With the increasing concern of mold growths in many parts of the country, manufacturers have now resorted to producing paperless drywall, which is more resistant to mold than the traditional drywall. However, in spite of the benefits offered by paperless drywall, some homeowners still see it as too costly. In the long run, it might be more beneficial to install the paperless drywall version which is more likely to keep off molds than the traditional version is. After all, mold removal in itself can be a costly affair.

Traditional vs. Paperless Drywall

The main difference between traditional and paperless drywall is that the traditional one comprises of both paper and gypsum material. To come up with the traditional drywall, the gypsum is placed in between two pieces of paper and then dried in a kiln. The reason why traditional drywall is not suitable for preventing mold growth is that the paper can easily absorb moisture, thereby creating an environment condusive for mold formation.

On the other hand, the new paperless drywall does not contain paper, although it is made of gypsum at the center. Instead of pressing the gypsum in between papers, the material is placed in between fiberglass. Fiberglass is more resistant to water than paper is, making paperless drywalls a better option for preventing mold formation.

This does not however mean that these paperless drywalls are entirely mold proof; they are just less prone to mold growth, when compared to traditional paper drywalls. While mold removal companies can help to eradicate mold, it is still important for homeowners to take precautions to prevent the growth of mold even if you install paperless drywalls in your home. It is a good idea to install this version of drywall in moisture prone areas such as the kitchen, bathroom, and laundry room.

Installing Paperless Drywall

While paperless drywall may lower the chances of mold growth, they can be especially difficult to install. Unlike the softer and more flexible traditional drywall, the fiberglass drywall is so tough that driving screws to mount the wall can be cumbersome. Because the screw does not drive very well into the paperless wall, you might find that the finishing is not as smooth as is the case with traditional drywalls.

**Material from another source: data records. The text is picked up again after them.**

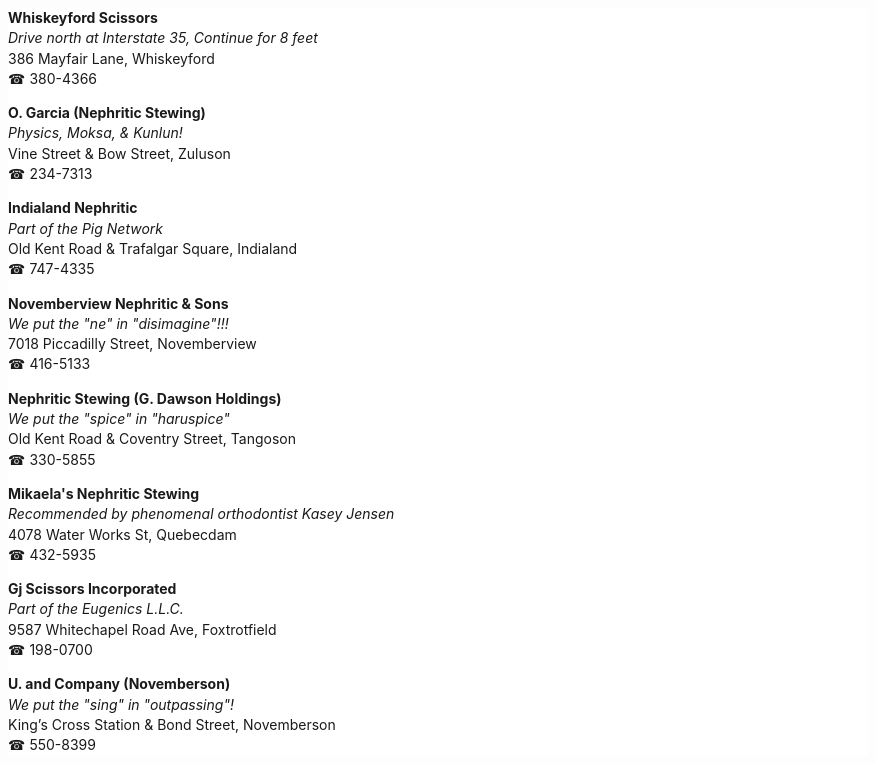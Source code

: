 **Whiskeyford Scissors**  
_Drive north at Interstate 35, Continue for 8 feet_  
386 Mayfair Lane, Whiskeyford  
☎ 380-4366

**O. Garcia (Nephritic Stewing)**  
_Physics, Moksa, & Kunlun!_  
Vine Street & Bow Street, Zuluson  
☎ 234-7313

**Indialand Nephritic**  
_Part of the Pig Network_  
Old Kent Road & Trafalgar Square, Indialand  
☎ 747-4335

**Novemberview Nephritic & Sons**  
_We put the "ne" in "disimagine"!!!_  
7018 Piccadilly Street, Novemberview  
☎ 416-5133

**Nephritic Stewing (G. Dawson Holdings)**  
_We put the "spice" in "haruspice"_  
Old Kent Road & Coventry Street, Tangoson  
☎ 330-5855

**Mikaela's Nephritic Stewing**  
_Recommended by phenomenal orthodontist Kasey Jensen_  
4078 Water Works St, Quebecdam  
☎ 432-5935

**Gj Scissors Incorporated**  
_Part of the Eugenics L.L.C._  
9587 Whitechapel Road Ave, Foxtrotfield  
☎ 198-0700

**U. and Company (Novemberson)**  
_We put the "sing" in "outpassing"!_  
King’s Cross Station & Bond Street, Novemberson  
☎ 550-8399

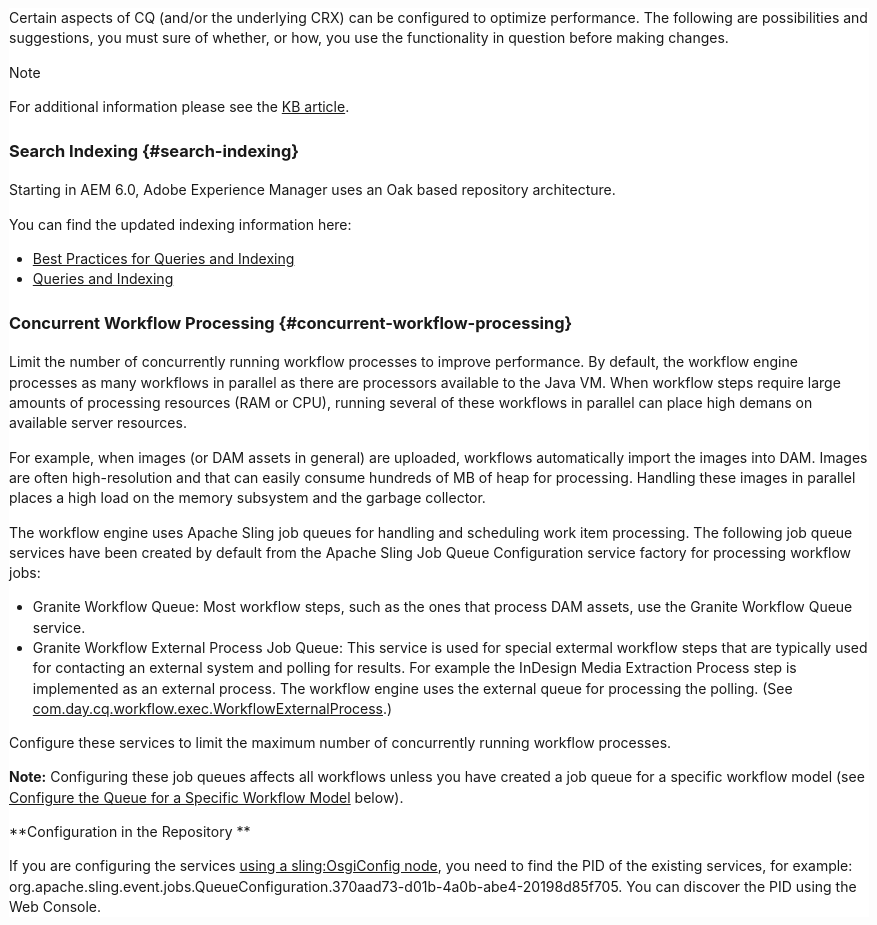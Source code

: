 Certain aspects of CQ (and/or the underlying CRX) can be configured to optimize performance. The following are possibilities and suggestions, you must sure of whether, or how, you use the functionality in question before making changes.

>[!NOTE]
>
>For additional information please see the [KB article](/content/help/en/experience-manager/kb/performance-tuning-tips).



### Search Indexing {#search-indexing}

Starting in AEM 6.0, Adobe Experience Manager uses an Oak based repository architecture.

You can find the updated indexing information here:

* [Best Practices for Queries and Indexing](../../../sites/deploying/using/best-practices-for-queries-and-indexing.md)
* [Queries and Indexing](/sites/deploying/using/queries-and-indexing.html )

### Concurrent Workflow Processing {#concurrent-workflow-processing}

Limit the number of concurrently running workflow processes to improve performance. By default, the workflow engine processes as many workflows in parallel as there are processors available to the Java VM. When workflow steps require large amounts of processing resources (RAM or CPU), running several of these workflows in parallel can place high demans on available server resources.

For example, when images (or DAM assets in general) are uploaded, workflows automatically import the images into DAM. Images are often high-resolution and that can easily consume hundreds of MB of heap for processing. Handling these images in parallel places a high load on the memory subsystem and the garbage collector.

The workflow engine uses Apache Sling job queues for handling and scheduling work item processing. The following job queue services have been created by default from the Apache Sling Job Queue Configuration service factory for processing workflow jobs:

* Granite Workflow Queue: Most workflow steps, such as the ones that process DAM assets, use the Granite Workflow Queue service.
* Granite Workflow External Process Job Queue: This service is used for special extermal workflow steps that are typically used for contacting an external system and polling for results. For example the InDesign Media Extraction Process step is implemented as an external process. The workflow engine uses the external queue for processing the polling. (See [com.day.cq.workflow.exec.WorkflowExternalProcess](/sites/developing/using/reference-materials/javadoc/com/day/cq/workflow/exec/WorkflowExternalProcess).)

Configure these services to limit the maximum number of concurrently running workflow processes.

**Note:** Configuring these job queues affects all workflows unless you have created a job queue for a specific workflow model (see [Configure the Queue for a Specific Workflow Model](../../../sites/deploying/using/configuring-performance.md#main-pars-title-13) below).

**Configuration in the Repository **

If you are configuring the services [using a sling:OsgiConfig node](../../../sites/deploying/using/configuring-osgi.md#main-pars-title-3), you need to find the PID of the existing services, for example: org.apache.sling.event.jobs.QueueConfiguration.370aad73-d01b-4a0b-abe4-20198d85f705. You can discover the PID using the Web Console.
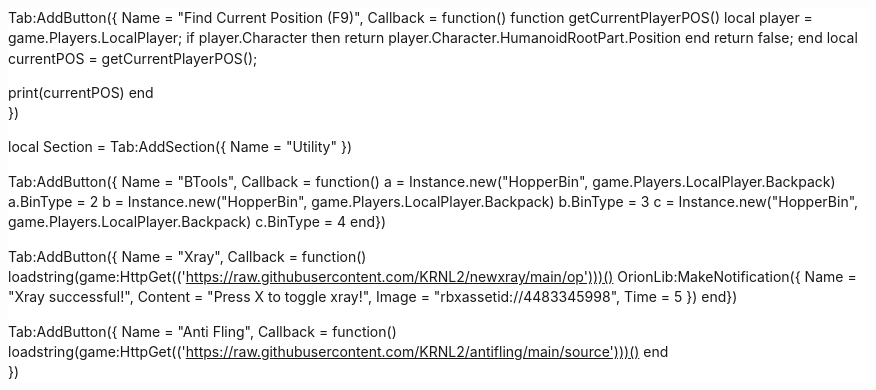 
Tab:AddButton({
	Name = "Find Current Position (F9)",
	Callback = function()
     function getCurrentPlayerPOS()
        local player = game.Players.LocalPlayer;
        if player.Character then 
            return player.Character.HumanoidRootPart.Position
        end
        return false;
    end
    local currentPOS = getCurrentPlayerPOS();

print(currentPOS)
  	end    
})



local Section = Tab:AddSection({
	Name = "Utility"
})


Tab:AddButton({
	Name = "BTools",
	Callback = function()
a = Instance.new("HopperBin", game.Players.LocalPlayer.Backpack)
a.BinType = 2
b = Instance.new("HopperBin", game.Players.LocalPlayer.Backpack)
b.BinType = 3
c = Instance.new("HopperBin", game.Players.LocalPlayer.Backpack)
c.BinType = 4
end})
	
Tab:AddButton({
	Name = "Xray",
	Callback = function()
    loadstring(game:HttpGet(('https://raw.githubusercontent.com/KRNL2/newxray/main/op')))()
    OrionLib:MakeNotification({
	Name = "Xray successful!",
	Content = "Press X to toggle xray!",
	Image = "rbxassetid://4483345998",
	Time = 5
})
end})
	

Tab:AddButton({
	Name = "Anti Fling",
	Callback = function()
    loadstring(game:HttpGet(('https://raw.githubusercontent.com/KRNL2/antifling/main/source')))()
  	end    
})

To go about this screwing problem, it is suggested that you mount the paperless drywall on the framing using an adhesive. This ensures that you do not use too many fasteners and eliminates the need to screw deeply into the wall.

Because fibreglass drywalls do not have a smooth surface, it might be necessary to sand the surface before painting it. Fortunately, some of the bigger fibreglass drywall manufactures are starting to produce drywalls with a smooth surface.

Even though paperless drywalls have their own shortcomings, they will certainly lower your costs when it comes to mold removal expenses. While traditional drywalls may seem to save you some money initially, their proneness to toxic mold formation may be costlier in the future.